Cheng Xiaoshi sits next to him. Lu Guang is not used to this, sometimes. He is not used to the heat of Cheng Xiaoshi’s body, the fluidity of his movements, the sheer life behind it. Lu Guang has been in this photograph for too long to detach himself from the miracle that is Cheng Xiaoshi.
Lu Guang takes over the towel to dry his hair. Cheng Xiaoshi comes to him smiling without a care in the world. “Thanks. I know you’re the best—ow! Lu Guang, you know a man’s hair is his pride—"
“Idiot.”
Cheng Xiaoshi rubs the back of his injured head, his half-dried hair dripping a little on Lu Guang’s arm like the leaked roof of an afternoon rain. “What, don’t believe you can be saved by some random idiot like me?”
Lu Guang looks at him.

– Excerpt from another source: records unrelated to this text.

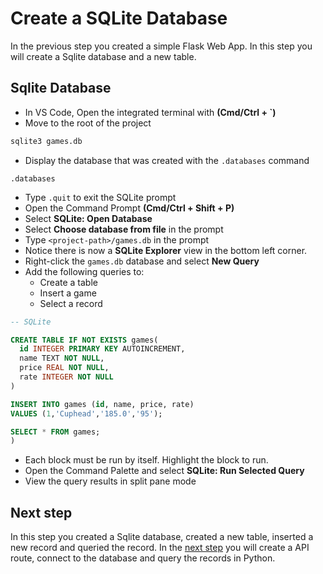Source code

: # Create a SQLite Database

In the previous step you created a simple Flask Web App. In this step you will create a Sqlite database and a new table.

## Sqlite Database

* In VS Code, Open the integrated terminal with **(Cmd/Ctrl + `)**
* Move to the root of the project

```sh
sqlite3 games.db
```

* Display the database that was created with the `.databases` command
  
```
.databases
```

* Type `.quit` to exit the SQLite prompt
* Open the Command Prompt **(Cmd/Ctrl + Shift + P)**
* Select **SQLite: Open Database**
* Select **Choose database from file** in the prompt
* Type `<project-path>/games.db` in the prompt
* Notice there is now a **SQLite Explorer** view in the bottom left corner.
* Right-click the `games.db` database and select **New Query**
* Add the following queries to:
  * Create a table
  * Insert a game
  * Select a record
```sql
-- SQLite

CREATE TABLE IF NOT EXISTS games(
  id INTEGER PRIMARY KEY AUTOINCREMENT,
  name TEXT NOT NULL,
  price REAL NOT NULL,
  rate INTEGER NOT NULL
)

INSERT INTO games (id, name, price, rate)
VALUES (1,'Cuphead','185.0','95');

SELECT * FROM games;  
)
```
* Each block must be run by itself. Highlight the block to run.
* Open the Command Palette and select **SQLite: Run Selected Query**
* View the query results in split pane mode

## Next step

In this step you created a Sqlite database, created a new table, inserted a new record and queried the record. In the [next step](./04-read-db-api.md) you will create a API route, connect to the database and query the records in Python.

He wonders briefly if it is a byproduct of Cheng Xiaoshi’s supernatural ability, to be unable to lie about anything, or if the ability to turn back time is only for given to people that are pure to a fault.
Lu Guang looks away. “I highly doubt you have the detective skills for solving a murder.”
Cheng Xiaoshi protests by turning his head. Lu Guang twists it forward. “Tut-tut. You forget I’m a supernatural anime protagonist, Guang Guang.”
“I thought we established the rules of using your power baselessly, Cheng Xiaoshi.”
“Hey! Avenging you is not baseless!”
Lu Guang drags him back to the edge of the bed, throwing the towel to Cheng Xiaoshi’s face.
“We—”
“We must not change the past, and not question the future,” Cheng Xiaoshi says, the back of his neck visible as he sits there obediently, waiting to have his hair dried. Lu Guang has gotten good at it over time. “But you heard what Mr. Wang said, right? I think he makes a lot of sense.” A beat. “I didn’t understand everything. But, ah, he makes sense to me.”
Cheng Xiaoshi’s fingers twist in his hair, a curl tangled between his thumb and index. “Uh—endings are created by our set of actions.” Another pause. Cheng Xiaoshi’s laugh takes a turn, a pitch that he always does when he is clueless. “Or something,” he says, and looks at Lu Guang expectantly, like he knows he would understand.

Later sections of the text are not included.